This identity is the fount and source of all improvements on \omega since 1989. The two groups of x-variables x_0^{[0]};x_1^{[1]},\ldots,x_q^{[1]} appearing in the previous identity are joined by a new group x_{q+1}^{[2]} consisting of a single variable. The curious reader can try to spell out the actual identity on her own, or she can look it up in my lecture notes. We denote the corresponding tensor by T_{CW}.

The laser method can be applied to this identity in much the same way as before. After taking the Nth tensor power, we are left with 6^N different constituent tensors \langle n_i,m_i,p_i \rangle, each represented by an index triple (I_i,J_i,K_i). If the index triple contains M factors of one of the forms (0,1,1);(1,0,1);(1,1,0) then n_im_ip_i = q^M. Our task is to zero out some variables so that the remaining constituent tensors \langle n_{i'} m_{i'} p_{i'} \rangle are disjoint, and the quantity C_N = \sum_{i'} (n_{i'} m_{i'} p_{i'})^{\omega/3} is maximized. Since we don’t know \omega, we maximize instead \sum_{i'} (n_{i'} m_{i'} p_{i'})^{\rho/3} for some parameter \rho. If \kappa_{\rho,N} is the maximum of this quantity for given \rho, then the asymptotic sum inequality shows that \kappa_{\omega,N} \leq (q+2)^N.

It turns out that for each \rho, the limit \kappa_\rho = \lim_{N\to\infty} \kappa_{\rho,N}^{1/N} exists, and the asymptotic sum inequality shows that \kappa_\omega \leq N+2. This reduces the analysis of T_{CW} to the determination of its associated capacity \kappa_\rho. Coppersmith and Winograd show that

\displaystyle \kappa_\rho \geq 2^{H(\tfrac{2-\alpha}{3},\tfrac{2\alpha}{3},\tfrac{1-\alpha}{3})} q^{\alpha\rho/3}, \text{ where } \alpha = \frac{-3+\sqrt{32q^{-\rho}+1}}{8q^{-\rho}-2},

where H is the base 2 entropy function. Amazingly, the method of Cohn, Kleinberg, Szegedy and Umans shows that this lower bound is tight!
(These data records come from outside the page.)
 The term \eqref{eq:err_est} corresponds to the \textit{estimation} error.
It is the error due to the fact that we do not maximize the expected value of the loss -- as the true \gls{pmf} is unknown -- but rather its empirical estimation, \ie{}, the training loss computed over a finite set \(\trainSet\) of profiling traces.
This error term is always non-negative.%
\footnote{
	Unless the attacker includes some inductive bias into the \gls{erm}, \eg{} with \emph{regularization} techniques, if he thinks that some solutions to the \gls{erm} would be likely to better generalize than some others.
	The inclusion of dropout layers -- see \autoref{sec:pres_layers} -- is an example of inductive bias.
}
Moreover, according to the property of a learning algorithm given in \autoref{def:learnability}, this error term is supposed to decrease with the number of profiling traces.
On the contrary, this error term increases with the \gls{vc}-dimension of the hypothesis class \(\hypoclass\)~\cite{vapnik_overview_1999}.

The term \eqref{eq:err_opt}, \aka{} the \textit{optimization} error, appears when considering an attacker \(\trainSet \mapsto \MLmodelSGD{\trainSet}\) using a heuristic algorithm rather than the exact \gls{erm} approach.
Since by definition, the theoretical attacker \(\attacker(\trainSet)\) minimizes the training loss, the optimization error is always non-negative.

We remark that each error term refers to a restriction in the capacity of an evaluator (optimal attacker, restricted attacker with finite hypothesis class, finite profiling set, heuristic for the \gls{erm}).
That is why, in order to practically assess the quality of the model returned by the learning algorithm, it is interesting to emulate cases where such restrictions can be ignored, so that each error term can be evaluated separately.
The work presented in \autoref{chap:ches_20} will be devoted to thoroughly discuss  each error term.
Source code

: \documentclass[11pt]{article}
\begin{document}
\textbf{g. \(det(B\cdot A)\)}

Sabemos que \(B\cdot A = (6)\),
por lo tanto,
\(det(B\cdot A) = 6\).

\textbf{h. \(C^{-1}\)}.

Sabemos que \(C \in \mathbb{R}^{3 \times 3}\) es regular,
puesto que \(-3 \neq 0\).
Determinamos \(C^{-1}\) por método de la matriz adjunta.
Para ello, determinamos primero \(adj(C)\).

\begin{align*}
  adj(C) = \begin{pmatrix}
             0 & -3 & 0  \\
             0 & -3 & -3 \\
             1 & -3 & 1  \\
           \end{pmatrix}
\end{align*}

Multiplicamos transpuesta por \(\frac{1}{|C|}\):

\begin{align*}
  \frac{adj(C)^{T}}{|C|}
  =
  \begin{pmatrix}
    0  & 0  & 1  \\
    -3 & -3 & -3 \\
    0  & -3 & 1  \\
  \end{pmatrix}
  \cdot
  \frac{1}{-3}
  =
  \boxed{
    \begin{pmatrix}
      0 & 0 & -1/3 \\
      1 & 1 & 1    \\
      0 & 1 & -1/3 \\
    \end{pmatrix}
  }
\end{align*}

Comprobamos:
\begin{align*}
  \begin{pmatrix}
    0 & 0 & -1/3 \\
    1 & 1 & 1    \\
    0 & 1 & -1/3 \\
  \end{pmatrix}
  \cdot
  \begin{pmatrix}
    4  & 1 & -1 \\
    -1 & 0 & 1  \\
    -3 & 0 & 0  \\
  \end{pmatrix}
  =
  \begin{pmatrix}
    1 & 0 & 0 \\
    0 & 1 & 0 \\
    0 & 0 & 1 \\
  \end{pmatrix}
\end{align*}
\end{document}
When q = 6 and \rho = 2.388, one checks that \kappa_\rho > q+2, and since \kappa_\omega \leq q+2 and \kappa_\omega is increasing in \omega, this shows that \omega < 2.388.

Powers of the Coppersmith–Winograd identity

Coppersmith and Winograd managed to get an even better bound on \omega by considering the tensor square T_{CW}^{\otimes 2} whose border rank is at most (q+2)^2. If we retain the old partition into groups (so there are now nine groups of each of the x-variables, y-variables and z-variables), then a quick consideration of the laser method reveals that we should obtain the exact same bound on \omega. Instead, Coppersmith and Winograd merge the original nine groups into five groups by putting the original group i_1i_2 into the new group i_1+i_2. This corresponds to the following partition of the original groups:

0 = \{00\} ;\; 1=\{01,10\} ;\; 2=\{02,11,20\} ;\; 3=\{12,21\} ;\; 4=\{22\}.

The original 36 constituent tensors are now grouped to 15 constituent tensors:

  1. 3 terms of the form \langle 1,1,1 \rangle^{0,0,4}.
  2. 6 terms of the form \langle 1,1,2q \rangle^{0,1,3} resulting from the merger of \langle 1,1,q \rangle^{00,10,12} and \langle 1,1,q \rangle^{00,01,21} into a single matrix multiplication tensor.
  3. 3 terms of the form \langle 1,1,q^2+2 \rangle^{0,2,2} resulting from the merger of three original constituent tensors: \langle 1,1,q^2 \rangle^{00,11,11}, \langle 1,1,1 \rangle^{00,20,02} and \langle 1,1,1 \rangle^{00,02,20}.
  4. 3 terms whose index triple is of the form (1,2,2) that are not matrix multiplication tensors, one of which results from merging \langle 1,q,1 \rangle^{10,10,02}, \langle 1,q,1 \rangle^{01,01,20}, \langle q,1,q \rangle^{10,01,11} and \langle q,1,q \rangle^{01,10,11}.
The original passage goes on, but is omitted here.